| Material provided |

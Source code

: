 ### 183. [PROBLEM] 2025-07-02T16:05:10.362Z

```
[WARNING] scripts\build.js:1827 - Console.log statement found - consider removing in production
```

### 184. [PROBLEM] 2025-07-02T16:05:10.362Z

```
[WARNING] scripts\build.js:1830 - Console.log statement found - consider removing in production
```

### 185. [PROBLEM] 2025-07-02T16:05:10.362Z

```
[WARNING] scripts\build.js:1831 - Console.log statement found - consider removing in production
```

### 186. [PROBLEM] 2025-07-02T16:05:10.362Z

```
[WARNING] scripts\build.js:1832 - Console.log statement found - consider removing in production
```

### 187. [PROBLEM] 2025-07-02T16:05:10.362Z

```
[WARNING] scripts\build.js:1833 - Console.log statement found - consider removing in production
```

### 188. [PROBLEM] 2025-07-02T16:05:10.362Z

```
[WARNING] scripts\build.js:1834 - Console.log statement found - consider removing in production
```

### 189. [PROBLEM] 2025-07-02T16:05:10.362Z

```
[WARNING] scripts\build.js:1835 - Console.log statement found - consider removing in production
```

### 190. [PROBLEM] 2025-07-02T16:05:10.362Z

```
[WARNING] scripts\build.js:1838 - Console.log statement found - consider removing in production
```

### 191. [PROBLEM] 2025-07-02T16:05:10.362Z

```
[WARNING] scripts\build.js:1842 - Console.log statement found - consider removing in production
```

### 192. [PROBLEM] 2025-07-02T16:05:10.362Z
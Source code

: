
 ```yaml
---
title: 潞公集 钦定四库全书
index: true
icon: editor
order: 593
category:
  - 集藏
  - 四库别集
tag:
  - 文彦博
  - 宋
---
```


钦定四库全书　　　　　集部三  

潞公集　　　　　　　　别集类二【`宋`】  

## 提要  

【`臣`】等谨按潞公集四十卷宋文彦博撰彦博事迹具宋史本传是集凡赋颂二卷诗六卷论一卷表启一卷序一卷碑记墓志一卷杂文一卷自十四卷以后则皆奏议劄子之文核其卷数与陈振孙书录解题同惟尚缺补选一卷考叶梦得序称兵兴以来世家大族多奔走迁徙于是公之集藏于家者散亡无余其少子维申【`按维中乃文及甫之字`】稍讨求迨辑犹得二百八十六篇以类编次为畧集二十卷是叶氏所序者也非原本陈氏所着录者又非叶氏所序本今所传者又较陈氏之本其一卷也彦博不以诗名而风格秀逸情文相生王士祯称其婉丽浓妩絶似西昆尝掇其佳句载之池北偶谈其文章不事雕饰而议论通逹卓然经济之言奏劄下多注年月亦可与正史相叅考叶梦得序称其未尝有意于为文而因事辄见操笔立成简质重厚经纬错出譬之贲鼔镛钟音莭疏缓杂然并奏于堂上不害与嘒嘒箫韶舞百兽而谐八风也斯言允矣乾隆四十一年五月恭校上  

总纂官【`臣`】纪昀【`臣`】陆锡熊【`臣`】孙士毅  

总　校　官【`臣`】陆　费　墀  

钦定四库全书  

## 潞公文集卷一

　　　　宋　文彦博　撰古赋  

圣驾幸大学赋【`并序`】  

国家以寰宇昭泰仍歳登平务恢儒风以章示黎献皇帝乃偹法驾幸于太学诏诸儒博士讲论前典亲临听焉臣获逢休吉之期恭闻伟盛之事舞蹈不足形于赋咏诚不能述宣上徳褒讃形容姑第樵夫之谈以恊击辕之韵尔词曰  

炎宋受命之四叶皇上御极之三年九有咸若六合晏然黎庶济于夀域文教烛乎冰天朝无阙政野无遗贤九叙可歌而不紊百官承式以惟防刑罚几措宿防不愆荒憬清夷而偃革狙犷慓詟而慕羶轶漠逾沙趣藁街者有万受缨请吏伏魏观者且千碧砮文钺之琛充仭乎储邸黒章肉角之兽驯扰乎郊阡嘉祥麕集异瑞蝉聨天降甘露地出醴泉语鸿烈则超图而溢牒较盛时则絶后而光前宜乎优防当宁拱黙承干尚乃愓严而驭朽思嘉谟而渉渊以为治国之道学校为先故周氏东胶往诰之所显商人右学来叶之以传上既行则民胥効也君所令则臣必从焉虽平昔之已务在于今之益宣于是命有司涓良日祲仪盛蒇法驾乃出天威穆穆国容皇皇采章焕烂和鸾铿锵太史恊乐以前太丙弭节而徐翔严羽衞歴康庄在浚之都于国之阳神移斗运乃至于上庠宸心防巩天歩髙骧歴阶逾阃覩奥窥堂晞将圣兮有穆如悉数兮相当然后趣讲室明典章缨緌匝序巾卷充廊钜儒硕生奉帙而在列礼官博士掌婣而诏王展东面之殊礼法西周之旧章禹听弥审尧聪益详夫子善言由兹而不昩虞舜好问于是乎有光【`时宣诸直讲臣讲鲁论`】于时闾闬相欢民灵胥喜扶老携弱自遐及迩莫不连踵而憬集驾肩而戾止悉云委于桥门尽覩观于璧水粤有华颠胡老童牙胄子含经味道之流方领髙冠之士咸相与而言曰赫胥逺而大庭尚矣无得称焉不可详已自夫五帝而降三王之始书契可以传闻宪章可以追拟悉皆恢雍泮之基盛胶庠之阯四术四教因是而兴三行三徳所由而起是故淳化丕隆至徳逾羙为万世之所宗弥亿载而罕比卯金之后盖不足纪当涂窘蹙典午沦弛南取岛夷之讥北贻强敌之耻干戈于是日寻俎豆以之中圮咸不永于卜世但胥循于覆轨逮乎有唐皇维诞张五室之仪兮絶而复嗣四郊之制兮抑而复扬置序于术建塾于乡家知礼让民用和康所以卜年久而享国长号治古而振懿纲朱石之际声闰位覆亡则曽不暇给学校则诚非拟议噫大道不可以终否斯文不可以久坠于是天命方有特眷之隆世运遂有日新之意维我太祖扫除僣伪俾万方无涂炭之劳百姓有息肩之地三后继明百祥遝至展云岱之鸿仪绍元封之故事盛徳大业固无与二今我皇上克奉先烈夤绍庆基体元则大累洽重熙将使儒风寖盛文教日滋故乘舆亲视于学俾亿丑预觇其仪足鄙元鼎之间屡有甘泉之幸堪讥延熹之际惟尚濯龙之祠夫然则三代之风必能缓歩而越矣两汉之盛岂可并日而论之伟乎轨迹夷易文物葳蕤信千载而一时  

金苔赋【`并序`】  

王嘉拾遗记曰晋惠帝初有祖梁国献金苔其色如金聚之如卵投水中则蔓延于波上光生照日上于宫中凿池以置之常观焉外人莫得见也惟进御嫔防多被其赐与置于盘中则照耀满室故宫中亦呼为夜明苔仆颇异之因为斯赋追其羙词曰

| Task to carry out |
Reproduce the records above in full, without altering a single character.

| Response to the task |
Source code

: ### 183. [PROBLEM] 2025-07-02T16:05:10.362Z

```
[WARNING] scripts\build.js:1827 - Console.log statement found - consider removing in production
```

### 184. [PROBLEM] 2025-07-02T16:05:10.362Z

```
[WARNING] scripts\build.js:1830 - Console.log statement found - consider removing in production
```

### 185. [PROBLEM] 2025-07-02T16:05:10.362Z

```
[WARNING] scripts\build.js:1831 - Console.log statement found - consider removing in production
```

### 186. [PROBLEM] 2025-07-02T16:05:10.362Z

```
[WARNING] scripts\build.js:1832 - Console.log statement found - consider removing in production
```

### 187. [PROBLEM] 2025-07-02T16:05:10.362Z

```
[WARNING] scripts\build.js:1833 - Console.log statement found - consider removing in production
```

### 188. [PROBLEM] 2025-07-02T16:05:10.362Z

```
[WARNING] scripts\build.js:1834 - Console.log statement found - consider removing in production
```

### 189. [PROBLEM] 2025-07-02T16:05:10.362Z

```
[WARNING] scripts\build.js:1835 - Console.log statement found - consider removing in production
```

### 190. [PROBLEM] 2025-07-02T16:05:10.362Z

```
[WARNING] scripts\build.js:1838 - Console.log statement found - consider removing in production
```

### 191. [PROBLEM] 2025-07-02T16:05:10.362Z

```
[WARNING] scripts\build.js:1842 - Console.log statement found - consider removing in production
```

### 192. [PROBLEM] 2025-07-02T16:05:10.362Z
Source code

:
 ```yaml
---
title: 潞公集 钦定四库全书
index: true
icon: editor
order: 593
category:
  - 集藏
  - 四库别集
tag:
  - 文彦博
  - 宋
---
```


钦定四库全书　　　　　集部三  

潞公集　　　　　　　　别集类二【`宋`】  

## 提要  

【`臣`】等谨按潞公集四十卷宋文彦博撰彦博事迹具宋史本传是集凡赋颂二卷诗六卷论一卷表启一卷序一卷碑记墓志一卷杂文一卷自十四卷以后则皆奏议劄子之文核其卷数与陈振孙书录解题同惟尚缺补选一卷考叶梦得序称兵兴以来世家大族多奔走迁徙于是公之集藏于家者散亡无余其少子维申【`按维中乃文及甫之字`】稍讨求迨辑犹得二百八十六篇以类编次为畧集二十卷是叶氏所序者也非原本陈氏所着录者又非叶氏所序本今所传者又较陈氏之本其一卷也彦博不以诗名而风格秀逸情文相生王士祯称其婉丽浓妩絶似西昆尝掇其佳句载之池北偶谈其文章不事雕饰而议论通逹卓然经济之言奏劄下多注年月亦可与正史相叅考叶梦得序称其未尝有意于为文而因事辄见操笔立成简质重厚经纬错出譬之贲鼔镛钟音莭疏缓杂然并奏于堂上不害与嘒嘒箫韶舞百兽而谐八风也斯言允矣乾隆四十一年五月恭校上  

总纂官【`臣`】纪昀【`臣`】陆锡熊【`臣`】孙士毅  

总　校　官【`臣`】陆　费　墀  

钦定四库全书  

## 潞公文集卷一

　　　　宋　文彦博　撰古赋  

圣驾幸大学赋【`并序`】  

国家以寰宇昭泰仍歳登平务恢儒风以章示黎献皇帝乃偹法驾幸于太学诏诸儒博士讲论前典亲临听焉臣获逢休吉之期恭闻伟盛之事舞蹈不足形于赋咏诚不能述宣上徳褒讃形容姑第樵夫之谈以恊击辕之韵尔词曰  

炎宋受命之四叶皇上御极之三年九有咸若六合晏然黎庶济于夀域文教烛乎冰天朝无阙政野无遗贤九叙可歌而不紊百官承式以惟防刑罚几措宿防不愆荒憬清夷而偃革狙犷慓詟而慕羶轶漠逾沙趣藁街者有万受缨请吏伏魏观者且千碧砮文钺之琛充仭乎储邸黒章肉角之兽驯扰乎郊阡嘉祥麕集异瑞蝉聨天降甘露地出醴泉语鸿烈则超图而溢牒较盛时则絶后而光前宜乎优防当宁拱黙承干尚乃愓严而驭朽思嘉谟而渉渊以为治国之道学校为先故周氏东胶往诰之所显商人右学来叶之以传上既行则民胥効也君所令则臣必从焉虽平昔之已务在于今之益宣于是命有司涓良日祲仪盛蒇法驾乃出天威穆穆国容皇皇采章焕烂和鸾铿锵太史恊乐以前太丙弭节而徐翔严羽衞歴康庄在浚之都于国之阳神移斗运乃至于上庠宸心防巩天歩髙骧歴阶逾阃覩奥窥堂晞将圣兮有穆如悉数兮相当然后趣讲室明典章缨緌匝序巾卷充廊钜儒硕生奉帙而在列礼官博士掌婣而诏王展东面之殊礼法西周之旧章禹听弥审尧聪益详夫子善言由兹而不昩虞舜好问于是乎有光【`时宣诸直讲臣讲鲁论`】于时闾闬相欢民灵胥喜扶老携弱自遐及迩莫不连踵而憬集驾肩而戾止悉云委于桥门尽覩观于璧水粤有华颠胡老童牙胄子含经味道之流方领髙冠之士咸相与而言曰赫胥逺而大庭尚矣无得称焉不可详已自夫五帝而降三王之始书契可以传闻宪章可以追拟悉皆恢雍泮之基盛胶庠之阯四术四教因是而兴三行三徳所由而起是故淳化丕隆至徳逾羙为万世之所宗弥亿载而罕比卯金之后盖不足纪当涂窘蹙典午沦弛南取岛夷之讥北贻强敌之耻干戈于是日寻俎豆以之中圮咸不永于卜世但胥循于覆轨逮乎有唐皇维诞张五室之仪兮絶而复嗣四郊之制兮抑而复扬置序于术建塾于乡家知礼让民用和康所以卜年久而享国长号治古而振懿纲朱石之际声闰位覆亡则曽不暇给学校则诚非拟议噫大道不可以终否斯文不可以久坠于是天命方有特眷之隆世运遂有日新之意维我太祖扫除僣伪俾万方无涂炭之劳百姓有息肩之地三后继明百祥遝至展云岱之鸿仪绍元封之故事盛徳大业固无与二今我皇上克奉先烈夤绍庆基体元则大累洽重熙将使儒风寖盛文教日滋故乘舆亲视于学俾亿丑预觇其仪足鄙元鼎之间屡有甘泉之幸堪讥延熹之际惟尚濯龙之祠夫然则三代之风必能缓歩而越矣两汉之盛岂可并日而论之伟乎轨迹夷易文物葳蕤信千载而一时  

金苔赋【`并序`】  

王嘉拾遗记曰晋惠帝初有祖梁国献金苔其色如金聚之如卵投水中则蔓延于波上光生照日上于宫中凿池以置之常观焉外人莫得见也惟进御嫔防多被其赐与置于盘中则照耀满室故宫中亦呼为夜明苔仆颇异之因为斯赋追其羙词曰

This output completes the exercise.